Wednesday, October 20, 2010

Cocaine is one helluva drug ... When you're 16.

When I was 14 I lived, indulgently unsupervised, at a friend's house for the summer. We ran the gamut of house egging, cop car defacing, car theft and dumpster fire lighting, among other admirably cool pastimes. At some point during those feverish months of gleeful rebellion I ended up sneaking into the only bar in my hometown - And by sneaking, I mean I walked really fast through the front door flanked on either side by some seedy 20 year old guys, this association aiming to dispel any doubts in the bar staff's mind of my age. It worked, and in my mind was a surefire testament to my sophistication. A greasy old cowboy showed me how to play pool while I got an earful about the Saturday night stripper, and how the bar manager reused the same pink pleather outfit for every stripper that did a stint there. In all, it was a pretty unglamorous affair, but that didn’t stop the story from being told and retold, in grandiose fashion, to all of my friends.

When I was 17 I used the ID of one Natanya Caroline Funk (yeah, Nat Funk), who was 25, blonde, and 5"10 to get into clubs and buy liquor. I was offended any time that I was actually asked for ID, and gave as much attitude as I could muster to dubious looks from bouncers. When I was finally old enough to show my own ID, it just wasn’t fun anymore. Entitlement ruined the thrill of feeling like I had one up on everybody.

Now I'm 21 and ... I'm a total fogey. In a line up at the SAQ the girls ahead of and behind me got checked for ID but I didn't. In a departure from my old smugness I just felt left out. The other night, faced with deciding between a Bad Religion show and a free ticket to see Joan Baez, I passed on the mosh pit for the concert hall. My 16 year old self would have been appalled, I thought as I stood in an orderly queue for the adult
beverage counter. Where 4 years ago I was jumping up and down, covered in GWAR style fake blood and semen at the Cobalt after a particularly rowdy show, I was now sitting cross legged, politely applauding, in a room filled with people of whom the median age was likely 55.
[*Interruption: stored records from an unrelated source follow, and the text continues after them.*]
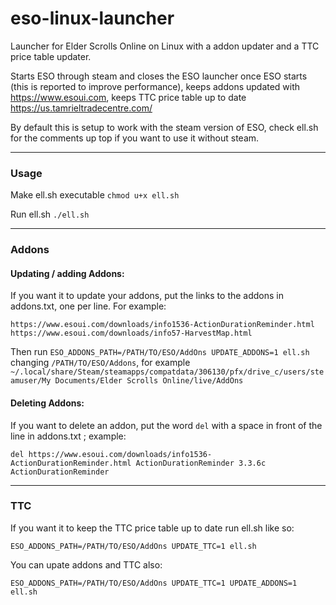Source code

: # eso-linux-launcher
Launcher for Elder Scrolls Online on Linux with a addon updater and a TTC price table updater.

Starts ESO through steam and closes the ESO launcher once ESO starts (this is reported to improve performance), keeps addons updated with https://www.esoui.com, keeps TTC price table up to date https://us.tamrieltradecentre.com/

By default this is setup to work with the steam version of ESO, check ell.sh for the comments up top if you want to use it without steam.

---

### Usage

Make ell.sh executable `chmod u+x ell.sh`

Run ell.sh `./ell.sh`

---

### Addons

#### Updating / adding Addons:

If you want it to update your addons, put the links to the addons in addons.txt,
one per line. For example:

`https://www.esoui.com/downloads/info1536-ActionDurationReminder.html`  
`https://www.esoui.com/downloads/info57-HarvestMap.html`


Then run `ESO_ADDONS_PATH=/PATH/TO/ESO/AddOns UPDATE_ADDONS=1 ell.sh` changing `/PATH/TO/ESO/Addons`, for example `~/.local/share/Steam/steamapps/compatdata/306130/pfx/drive_c/users/steamuser/My Documents/Elder Scrolls Online/live/AddOns`


#### Deleting Addons:

If you want to delete an addon, put the word `del` with a space in front of the line in addons.txt ; example:

`del https://www.esoui.com/downloads/info1536-ActionDurationReminder.html ActionDurationReminder 3.3.6c ActionDurationReminder`

---

### TTC

If you want it to keep the TTC price table up to date run ell.sh like so:

`ESO_ADDONS_PATH=/PATH/TO/ESO/AddOns UPDATE_TTC=1 ell.sh`

You can upate addons and TTC also:

`ESO_ADDONS_PATH=/PATH/TO/ESO/AddOns UPDATE_TTC=1 UPDATE_ADDONS=1 ell.sh`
(As a side note Joan Baez was incredible, and my prior notions of her being a bleeding-heart pseudo-leftist with a dope hangover are dispelled. With a decade on my parents she can still rock a Bob Dylan song with sincerity. Even more respectably, she won a deserved standing ovation for her rending of "Un quebecois errant", changed from Un canadien errant ... To which I should add, I learned that she re-released the song, "We Shall Overcome", always associated with the civil rights movement with lyrics in Farsi to show support for Iranian protestors after the 2009 elections ... http://www.youtube.com/watch?v=kVCqPAzI-JY)

But I digress. My realization that I really am becoming “too old for this shit” came a few nights ago at a club. Disenchanted and feeling rather like a pedophile, I left my friends dancing and went to the bathroom. On the way, I got felt up by a guy who was probably my little brother’s age. Picking my way through the hordes of sloppy teens with wardrobe malfunctions I made it, and behind the door of stall number one found two high school-aged girls doing blow off the toilet paper dispenser. I laughed awkwardly and, giggling, they asked if I wanted some. In true fogey fashion, I replied “Nah, I’m too old for that shit”, and used another stall. While washing my hands I watched the bouncer haul them out the front door, one of them missing a shoe.

So I guess that makes me boring, but I’m starting to see the perks. At least I left with both of my shoes.